Pictures are to be left out, and only the lines below starting at the one with "## Mocking Selectors" and ending at the one with "## 📂 Структура запуска" are to be reproduced, each exactly, both ends included.

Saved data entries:

==============================

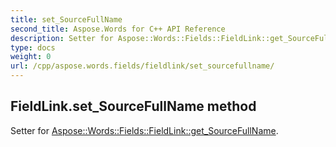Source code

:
 ```yaml
---
title: set_SourceFullName
second_title: Aspose.Words for C++ API Reference
description: Setter for Aspose::Words::Fields::FieldLink::get_SourceFullName. 
type: docs
weight: 0
url: /cpp/aspose.words.fields/fieldlink/set_sourcefullname/
---
```

## FieldLink.set_SourceFullName method


Setter for [Aspose::Words::Fields::FieldLink::get_SourceFullName](./get_sourcefullname/).

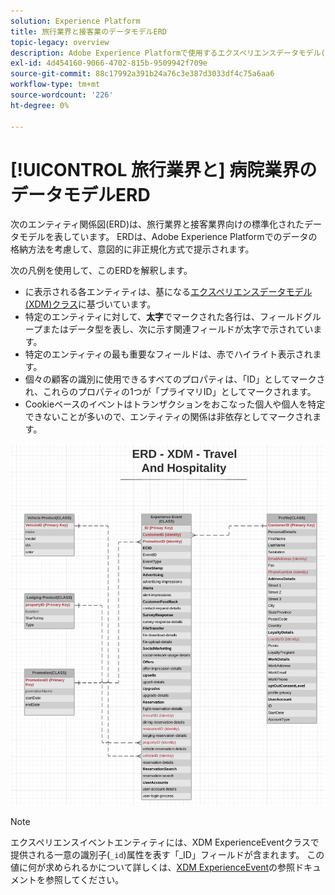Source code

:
 ```yaml
---
solution: Experience Platform
title: 旅行業界と接客業のデータモデルERD
topic-legacy: overview
description: Adobe Experience Platformで使用するエクスペリエンスデータモデル(XDM)と互換性のある、旅行業界や接客業向けの標準化されたデータモデルを示すエンティティ関係図(ERD)を表示します。
exl-id: 4d454160-9066-4702-815b-9509942f709e
source-git-commit: 88c17992a391b24a76c3e387d3033df4c75a6aa6
workflow-type: tm+mt
source-wordcount: '226'
ht-degree: 0%

---
```


# [!UICONTROL 旅行業界と] 病院業界のデータモデルERD

次のエンティティ関係図(ERD)は、旅行業界と接客業界向けの標準化されたデータモデルを表しています。 ERDは、Adobe Experience Platformでのデータの格納方法を考慮して、意図的に非正規化方式で提示されます。

次の凡例を使用して、このERDを解釈します。

* に表示される各エンティティは、基になる[エクスペリエンスデータモデル(XDM)クラス](../composition.md#class)に基づいています。
* 特定のエンティティに対して、**太字**&#x200B;でマークされた各行は、フィールドグループまたはデータ型を表し、次に示す関連フィールドが太字で示されています。
* 特定のエンティティの最も重要なフィールドは、赤でハイライト表示されます。
* 個々の顧客の識別に使用できるすべてのプロパティは、「ID」としてマークされ、これらのプロパティの1つが「プライマリID」としてマークされます。
* Cookieベースのイベントはトランザクションをおこなった個人や個人を特定できないことが多いので、エンティティの関係は非依存としてマークされます。

![](../../images/industries/travel-hospitality.png)

>[!NOTE]
>
>エクスペリエンスイベントエンティティには、XDM ExperienceEventクラスで提供される一意の識別子(`_id`)属性を表す「_ID」フィールドが含まれます。 この値に何が求められるかについて詳しくは、[XDM ExperienceEvent](../../classes/experienceevent.md)の参照ドキュメントを参照してください。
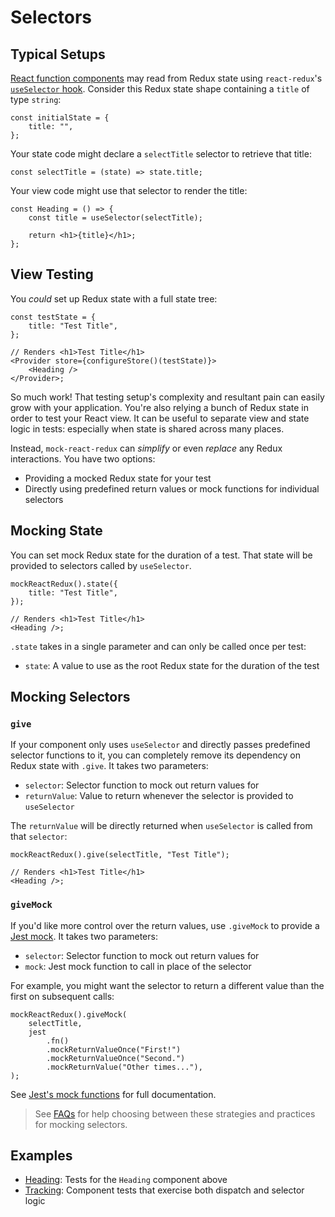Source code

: # Selectors

## Typical Setups

[React function components](https://reactjs.org/docs/components-and-props.html) may read from Redux state using `react-redux`'s [`useSelector` hook](https://react-redux.js.org/api/hooks#useselector).
Consider this Redux state shape containing a `title` of type `string`:

```tsx
const initialState = {
	title: "",
};
```

Your state code might declare a `selectTitle` selector to retrieve that title:

```tsx
const selectTitle = (state) => state.title;
```

Your view code might use that selector to render the title:

```tsx
const Heading = () => {
	const title = useSelector(selectTitle);

	return <h1>{title}</h1>;
};
```

## View Testing

You _could_ set up Redux state with a full state tree:

```tsx
const testState = {
	title: "Test Title",
};

// Renders <h1>Test Title</h1>
<Provider store={configureStore()(testState)}>
	<Heading />
</Provider>;
```

So much work!
That testing setup's complexity and resultant pain can easily grow with your application.
You're also relying a bunch of Redux state in order to test your React view.
It can be useful to separate view and state logic in tests: especially when state is shared across many places.

Instead, `mock-react-redux` can _simplify_ or even _replace_ any Redux interactions.
You have two options:

- Providing a mocked Redux state for your test
- Directly using predefined return values or mock functions for individual selectors

## Mocking State

You can set mock Redux state for the duration of a test.
That state will be provided to selectors called by `useSelector`.

```tsx
mockReactRedux().state({
	title: "Test Title",
});

// Renders <h1>Test Title</h1>
<Heading />;
```

`.state` takes in a single parameter and can only be called once per test:

- `state`: A value to use as the root Redux state for the duration of the test

## Mocking Selectors

### `give`

If your component only uses `useSelector` and directly passes predefined selector functions to it,
you can completely remove its dependency on Redux state with `.give`.
It takes two parameters:

- `selector`: Selector function to mock out return values for
- `returnValue`: Value to return whenever the selector is provided to `useSelector`

The `returnValue` will be directly returned when `useSelector` is called from that `selector`:

```tsx
mockReactRedux().give(selectTitle, "Test Title");

// Renders <h1>Test Title</h1>
<Heading />;
```

### `giveMock`

If you'd like more control over the return values, use `.giveMock` to provide a [Jest mock](https://jestjs.io/docs/en/mock-functions.html).
It takes two parameters:

- `selector`: Selector function to mock out return values for
- `mock`: Jest mock function to call in place of the selector

For example, you might want the selector to return a different value than the first on subsequent calls:

```tsx
mockReactRedux().giveMock(
	selectTitle,
	jest
		.fn()
		.mockReturnValueOnce("First!")
		.mockReturnValueOnce("Second.")
		.mockReturnValue("Other times..."),
);
```

See [Jest's mock functions](https://jestjs.io/docs/en/mock-functions.html) for full documentation.

> See [FAQs](./FAQs.md) for help choosing between these strategies and practices for mocking selectors.

## Examples

- [Heading](./examples/Heading.test.tsx): Tests for the `Heading` component above
- [Tracking](./examples/Tracking.test.tsx): Component tests that exercise both dispatch and selector logic
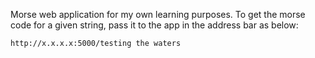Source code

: Morse web application for my own learning purposes.
To get the morse code for a given string, pass it to the app in the address bar as below:
```bash
http://x.x.x.x:5000/testing the waters
```
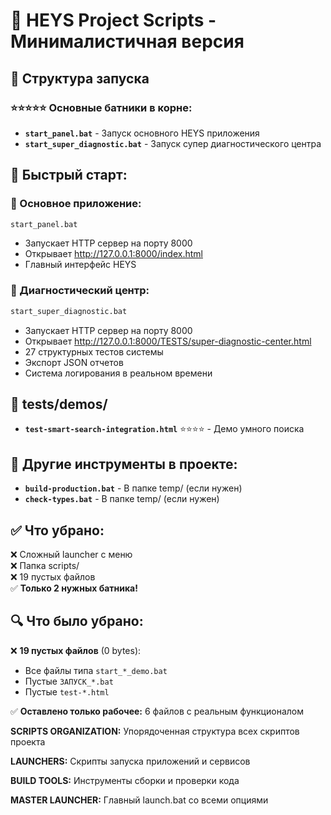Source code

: # 🚀 HEYS Project Scripts - Минималистичная версия

## 📂 Структура запуска

### ⭐⭐⭐⭐⭐ **Основные батники в корне:**

- **`start_panel.bat`** - Запуск основного HEYS приложения
- **`start_super_diagnostic.bat`** - Запуск супер диагностического центра

## 🚀 Быстрый старт:

### 📱 Основное приложение:

```bash
start_panel.bat
```

- Запускает HTTP сервер на порту 8000
- Открывает http://127.0.0.1:8000/index.html
- Главный интерфейс HEYS

### 🏥 Диагностический центр:

```bash
start_super_diagnostic.bat
```

- Запускает HTTP сервер на порту 8000
- Открывает http://127.0.0.1:8000/TESTS/super-diagnostic-center.html
- 27 структурных тестов системы
- Экспорт JSON отчетов
- Система логирования в реальном времени

## 🧪 tests/demos/

- **`test-smart-search-integration.html`** ⭐⭐⭐⭐ - Демо умного поиска

## 🔧 Другие инструменты в проекте:

- **`build-production.bat`** - В папке temp/ (если нужен)
- **`check-types.bat`** - В папке temp/ (если нужен)

## ✅ Что убрано:

❌ Сложный launcher с меню  
❌ Папка scripts/  
❌ 19 пустых файлов  
✅ **Только 2 нужных батника!**

## 🔍 Что было убрано:

❌ **19 пустых файлов** (0 bytes):

- Все файлы типа `start_*_demo.bat`
- Пустые `ЗАПУСК_*.bat`
- Пустые `test-*.html`

✅ **Оставлено только рабочее:** 6 файлов с реальным функционалом

<!-- ANCHOR_SCRIPTS_ORGANIZATION -->

**SCRIPTS ORGANIZATION:** Упорядоченная структура всех скриптов проекта

<!-- ANCHOR_SCRIPTS_LAUNCHERS -->

**LAUNCHERS:** Скрипты запуска приложений и сервисов

<!-- ANCHOR_SCRIPTS_BUILD -->

**BUILD TOOLS:** Инструменты сборки и проверки кода

<!-- ANCHOR_SCRIPTS_MASTER_LAUNCHER -->

**MASTER LAUNCHER:** Главный launch.bat со всеми опциями
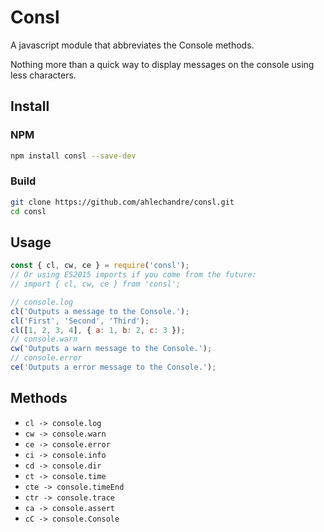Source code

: # Consl
A javascript module that abbreviates the Console methods. 

Nothing more than a quick way to display messages on the console using less characters.

## Install

### NPM
```bash
npm install consl --save-dev
```

### Build
```bash
git clone https://github.com/ahlechandre/consl.git 
cd consl
```

## Usage

```js
const { cl, cw, ce } = require('consl');
// Or using ES2015 imports if you come from the future:
// import { cl, cw, ce } from 'consl';

// console.log
cl('Outputs a message to the Console.');
cl('First', 'Second', 'Third');
cl([1, 2, 3, 4], { a: 1, b: 2, c: 3 });
// console.warn
cw('Outputs a warn message to the Console.');
// console.error
ce('Outputs a error message to the Console.');
```

## Methods 

* `cl -> console.log`
* `cw -> console.warn`
* `ce -> console.error`
* `ci -> console.info`
* `cd -> console.dir`
* `ct -> console.time`
* `cte -> console.timeEnd`
* `ctr -> console.trace`
* `ca -> console.assert`
* `cC -> console.Console`
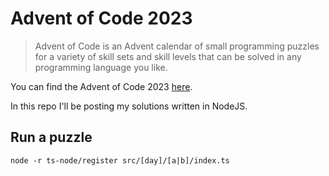 # Advent of Code 2023

> Advent of Code is an Advent calendar of small programming puzzles for a variety of skill sets and skill levels that can be solved in any programming language you like.

You can find the Advent of Code 2023 [here](https://adventofcode.com/2023/).

In this repo I'll be posting my solutions written in NodeJS.

## Run a puzzle

```NodeJS
node -r ts-node/register src/[day]/[a|b]/index.ts
```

==============================

Answer to this problem:
## Mocking Selectors

### `give`

If your component only uses `useSelector` and directly passes predefined selector functions to it,
you can completely remove its dependency on Redux state with `.give`.
It takes two parameters:

- `selector`: Selector function to mock out return values for
- `returnValue`: Value to return whenever the selector is provided to `useSelector`

The `returnValue` will be directly returned when `useSelector` is called from that `selector`:

```tsx
mockReactRedux().give(selectTitle, "Test Title");

// Renders <h1>Test Title</h1>
<Heading />;
```

### `giveMock`

If you'd like more control over the return values, use `.giveMock` to provide a [Jest mock](https://jestjs.io/docs/en/mock-functions.html).
It takes two parameters:

- `selector`: Selector function to mock out return values for
- `mock`: Jest mock function to call in place of the selector

For example, you might want the selector to return a different value than the first on subsequent calls:

```tsx
mockReactRedux().giveMock(
	selectTitle,
	jest
		.fn()
		.mockReturnValueOnce("First!")
		.mockReturnValueOnce("Second.")
		.mockReturnValue("Other times..."),
);
```

See [Jest's mock functions](https://jestjs.io/docs/en/mock-functions.html) for full documentation.

> See [FAQs](./FAQs.md) for help choosing between these strategies and practices for mocking selectors.

## Examples

- [Heading](./examples/Heading.test.tsx): Tests for the `Heading` component above
- [Tracking](./examples/Tracking.test.tsx): Component tests that exercise both dispatch and selector logic
Source code

: Morse web application for my own learning purposes.
To get the morse code for a given string, pass it to the app in the address bar as below:
```bash
http://x.x.x.x:5000/testing the waters
```
Source code

: # 🚀 HEYS Project Scripts - Минималистичная версия

## 📂 Структура запуска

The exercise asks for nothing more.